# WHAT YOU SHOULD DO
Throughout the listing below, copy each line containing "Creates".

# INFORMATION
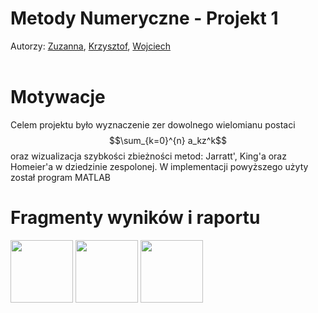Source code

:# Metody Numeryczne - Projekt 1
Autorzy: [Zuzanna](https://github.com/zuzanna56), [Krzysztof](https://github.com/SawickiK), [Wojciech](https://github.com/WojtekGrbs)
<br></br>
# Motywacje
Celem projektu było wyznaczenie zer dowolnego wielomianu postaci $$\sum_{k=0}^{n} a_kz^k$$ oraz wizualizacja szybkości zbieżności metod: Jarratt', King'a oraz Homeier'a w dziedzinie zespolonej. W implementacji powyższego użyty został program MATLAB
# Fragmenty wyników i raportu
<img src="https://user-images.githubusercontent.com/51636941/227785649-66df2c88-d8c5-4eab-8e72-d8332ecd6986.png" width="100" height="100">
<img src="https://user-images.githubusercontent.com/51636941/227785704-2974c302-43e8-457d-ace1-6d7f4fdc38c6.png" width="100" height="100">
<img src="https://user-images.githubusercontent.com/51636941/227785876-11079db9-44c7-47dd-b9d4-3d2ec99e7976.png" width="100" height="100">

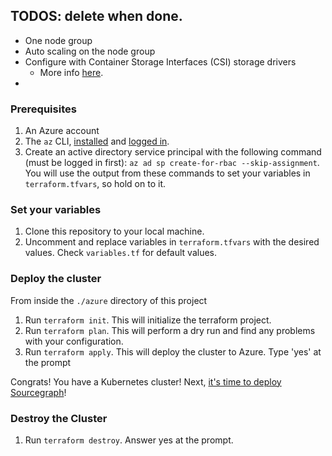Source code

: ## TODOS: delete when done. 
- One node group
- Auto scaling on the node group
- Configure with Container Storage Interfaces (CSI) storage drivers
  - More info [here](https://learn.microsoft.com/en-us/azure/aks/csi-storage-drivers).
- 

### Prerequisites
1. An Azure account
2. The `az` CLI, [installed](https://learn.microsoft.com/en-us/cli/azure/install-azure-cli) and [logged in](https://learn.microsoft.com/en-us/cli/azure/authenticate-azure-cli).
3. Create an active directory service principal with the following command (must be logged in first): `az ad sp create-for-rbac --skip-assignment`. You will use the output from these commands to set your variables in `terraform.tfvars`, so hold on to it.

### Set your variables
1. Clone this repository to your local machine. 
2. Uncomment and replace variables in `terraform.tfvars` with the desired values. Check `variables.tf` for default values.

### Deploy the cluster
From inside the `./azure` directory of this project
1. Run `terraform init`. This will initialize the terraform project.
2. Run `terraform plan`. This will perform a dry run and find any problems with your configuration.
3. Run `terraform apply`. This will deploy the cluster to Azure. Type 'yes' at the prompt

Congrats! You have a Kubernetes cluster! Next, [it's time to deploy Sourcegraph](https://docs.sourcegraph.com/admin/deploy/kubernetes/configure)!

### Destroy the Cluster
1. Run `terraform destroy`. Answer yes at the prompt.

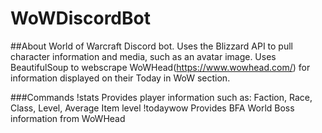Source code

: # WoWDiscordBot

##About
World of Warcraft Discord bot. 
Uses the Blizzard API to pull character information and media, such as an avatar image. 
Uses BeautifulSoup to webscrape WoWHead(https://www.wowhead.com/) for information displayed on their Today in WoW section.

###Commands
!stats
Provides player information such as: Faction, Race, Class, Level, Average Item level
!todaywow
Provides BFA World Boss information from WoWHead

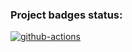 ### Project badges status:
[![github-actions](https://github.com/mpa-github/bs-task/actions/workflows/github-actions.yml/badge.svg)](https://github.com/mpa-github/bs-task/actions/workflows/github-actions.yml)
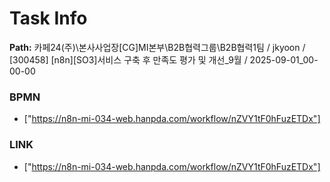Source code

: # Task Info

**Path:** 카페24(주)\본사사업장\[CG]MI본부\B2B협력그룹\B2B협력1팀 / jkyoon / [300458] [n8n][SO3]서비스 구축 후 만족도 평가 및 개선_9월 / 2025-09-01_00-00-00

### BPMN
- ["https://n8n-mi-034-web.hanpda.com/workflow/nZVY1tF0hFuzETDx"]

### LINK
- ["https://n8n-mi-034-web.hanpda.com/workflow/nZVY1tF0hFuzETDx"]

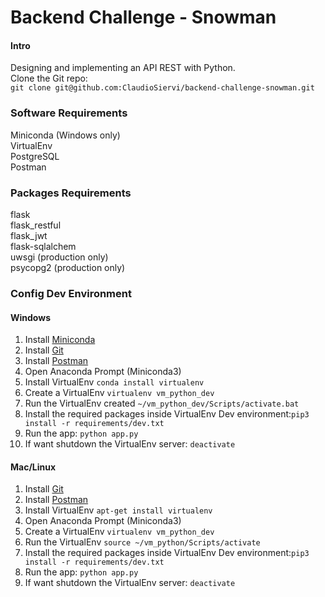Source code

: # Backend Challenge - Snowman

#### Intro
Designing and implementing an API REST with Python.  
Clone the Git repo:  
`git clone git@github.com:ClaudioSiervi/backend-challenge-snowman.git`
 

### Software Requirements 

Miniconda (Windows only)  
VirtualEnv  
PostgreSQL  
Postman  

### Packages Requirements
flask  
flask_restful  
flask_jwt  
flask-sqlalchem  
uwsgi (production only)  
psycopg2 (production only)  


### Config Dev Environment

#### Windows

1. Install [Miniconda](https://docs.conda.io/en/latest/miniconda.html)   
2. Install [Git](https://gist.github.com/derhuerst/1b15ff4652a867391f03#file-linux-md)   
3. Install [Postman](https://www.getpostman.com/downloads/)   
4. Open Anaconda Prompt (Miniconda3)  
5. Install VirtualEnv `conda install virtualenv`  
6. Create a VirtualEnv `virtualenv vm_python_dev`  
7. Run the VirtualEnv created `~/vm_python_dev/Scripts/activate.bat`  
8. Install the required packages inside VirtualEnv Dev environment:`pip3 install -r requirements/dev.txt` 
9. Run the app: `python app.py`
10. If want shutdown the VirtualEnv server: `deactivate`


#### Mac/Linux

1. Install [Git](https://gist.github.com/derhuerst/1b15ff4652a867391f03#file-linux-md)   
2. Install [Postman](https://www.getpostman.com/downloads/)   
3. Install VirtualEnv `apt-get install virtualenv`  
4. Open Anaconda Prompt (Miniconda3)  
5. Create a VirtualEnv `virtualenv vm_python_dev`  
6. Run the VirtualEnv  `source ~/vm_python/Scripts/activate`  
7. Install the required packages inside VirtualEnv Dev environment:`pip3 install -r requirements/dev.txt`  
8. Run the app: `python app.py`
9. If want shutdown the VirtualEnv server: `deactivate`  
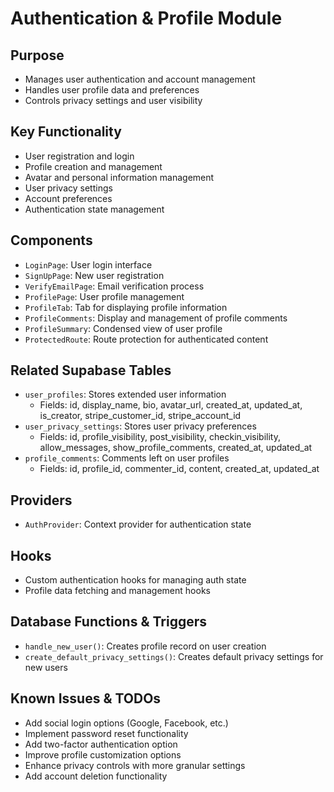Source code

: 
# Authentication & Profile Module

## Purpose
- Manages user authentication and account management
- Handles user profile data and preferences
- Controls privacy settings and user visibility

## Key Functionality
- User registration and login
- Profile creation and management
- Avatar and personal information management
- User privacy settings
- Account preferences
- Authentication state management

## Components
- `LoginPage`: User login interface
- `SignUpPage`: New user registration
- `VerifyEmailPage`: Email verification process
- `ProfilePage`: User profile management
- `ProfileTab`: Tab for displaying profile information
- `ProfileComments`: Display and management of profile comments
- `ProfileSummary`: Condensed view of user profile
- `ProtectedRoute`: Route protection for authenticated content

## Related Supabase Tables
- `user_profiles`: Stores extended user information
  - Fields: id, display_name, bio, avatar_url, created_at, updated_at, is_creator, stripe_customer_id, stripe_account_id
- `user_privacy_settings`: Stores user privacy preferences
  - Fields: id, profile_visibility, post_visibility, checkin_visibility, allow_messages, show_profile_comments, created_at, updated_at
- `profile_comments`: Comments left on user profiles
  - Fields: id, profile_id, commenter_id, content, created_at, updated_at

## Providers
- `AuthProvider`: Context provider for authentication state

## Hooks
- Custom authentication hooks for managing auth state
- Profile data fetching and management hooks

## Database Functions & Triggers
- `handle_new_user()`: Creates profile record on user creation
- `create_default_privacy_settings()`: Creates default privacy settings for new users

## Known Issues & TODOs
- Add social login options (Google, Facebook, etc.)
- Implement password reset functionality
- Add two-factor authentication option
- Improve profile customization options
- Enhance privacy controls with more granular settings
- Add account deletion functionality

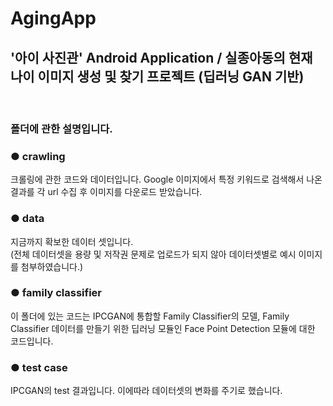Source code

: # AgingApp
<h2> '아이 사진관' Android Application  / 실종아동의 현재 나이 이미지 생성 및 찾기 프로젝트 (딥러닝 GAN 기반) </h2>
<BR>
  <h3>폴더에 관한 설명입니다.</h3>

  
### ● crawling
크롤링에 관한 코드와 데이터입니다.
Google 이미지에서 특정 키워드로 검색해서 나온 결과를 각 url 수집 후 이미지를 다운로드 받았습니다. 

### ● data
지금까지 확보한 데이터 셋입니다.  
(전체 데이터셋을 용량 및 저작권 문제로 업로드가 되지 않아 데이터셋별로 예시 이미지를 첨부하였습니다.)

### ● family classifier
이 폴더에 있는 코드는 IPCGAN에 통합할 Family Classifier의 모델, Family Classifier 데이터를 만들기 위한 딥러닝 모듈인 Face Point Detection 모듈에 대한 코드입니다.

### ● test case
IPCGAN의 test 결과입니다. 이에따라 데이터셋의 변화를 주기로 했습니다.
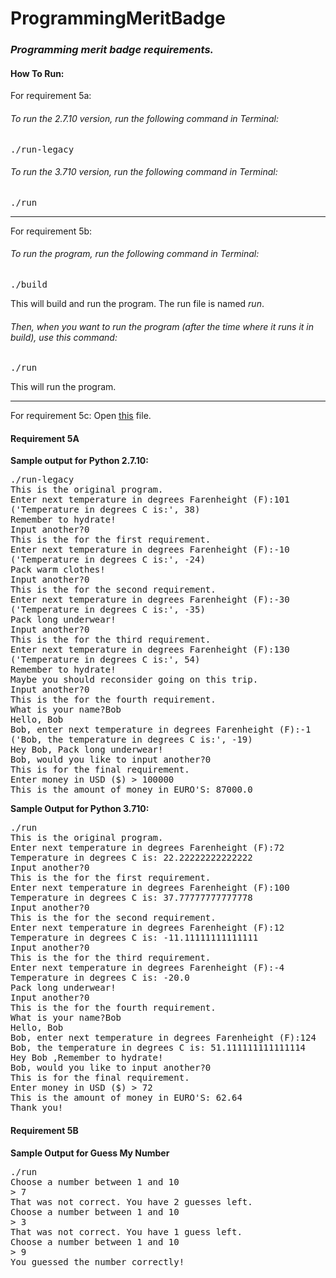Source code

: # ProgrammingMeritBadge
### _Programming merit badge requirements._

#### How To Run:
For requirement 5a:


###### To run the 2.7.10 version, run the following command in Terminal:
<pre>./run-legacy</pre>
###### To run the 3.710 version, run the following command in Terminal:
<pre>./run</pre>


<hr />


For requirement 5b:

###### To run the program, run the following command in Terminal:
<pre>./build</pre>
This will build and run the program. The run file is named _run_.
###### Then, when you want to run the program (after the time where it runs it in _build_), use this command:
<pre>./run</pre>
This will run the program.

<hr />

For requirement 5c:
Open [this](/Web/index.html) file.

#### Requirement 5A
__Sample output for Python 2.7.10:__

<pre>
./run-legacy
This is the original program.
Enter next temperature in degrees Farenheight (F):101
('Temperature in degrees C is:', 38)
Remember to hydrate!
Input another?0
This is the for the first requirement.
Enter next temperature in degrees Farenheight (F):-10
('Temperature in degrees C is:', -24)
Pack warm clothes!
Input another?0
This is the for the second requirement.
Enter next temperature in degrees Farenheight (F):-30
('Temperature in degrees C is:', -35)
Pack long underwear!
Input another?0
This is the for the third requirement.
Enter next temperature in degrees Farenheight (F):130
('Temperature in degrees C is:', 54)
Remember to hydrate!
Maybe you should reconsider going on this trip.
Input another?0
This is the for the fourth requirement.
What is your name?Bob
Hello, Bob
Bob, enter next temperature in degrees Farenheight (F):-1
('Bob, the temperature in degrees C is:', -19)
Hey Bob, Pack long underwear!
Bob, would you like to input another?0
This is for the final requirement.
Enter money in USD ($) > 100000
This is the amount of money in EURO'S: 87000.0
</pre>

__Sample Output for Python 3.710:__
<pre>
./run
This is the original program.
Enter next temperature in degrees Farenheight (F):72
Temperature in degrees C is: 22.22222222222222
Input another?0
This is the for the first requirement.
Enter next temperature in degrees Farenheight (F):100
Temperature in degrees C is: 37.77777777777778
Input another?0
This is the for the second requirement.
Enter next temperature in degrees Farenheight (F):12  
Temperature in degrees C is: -11.11111111111111
Input another?0
This is the for the third requirement.
Enter next temperature in degrees Farenheight (F):-4
Temperature in degrees C is: -20.0
Pack long underwear!
Input another?0
This is the for the fourth requirement.
What is your name?Bob
Hello, Bob
Bob, enter next temperature in degrees Farenheight (F):124   
Bob, the temperature in degrees C is: 51.111111111111114
Hey Bob ,Remember to hydrate!
Bob, would you like to input another?0
This is for the final requirement.
Enter money in USD ($) > 72                               
This is the amount of money in EURO'S: 62.64
Thank you!
</pre>

#### Requirement 5B
__Sample Output for Guess My Number__
<pre>
./run
Choose a number between 1 and 10
&gt; 7
That was not correct. You have 2 guesses left.
Choose a number between 1 and 10
&gt; 3
That was not correct. You have 1 guess left.
Choose a number between 1 and 10
&gt; 9
You guessed the number correctly!
</pre>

# RESPONSE BELOW
- `handle_new_user()`: Creates profile record on user creation
- `create_default_privacy_settings()`: Creates default privacy settings for new users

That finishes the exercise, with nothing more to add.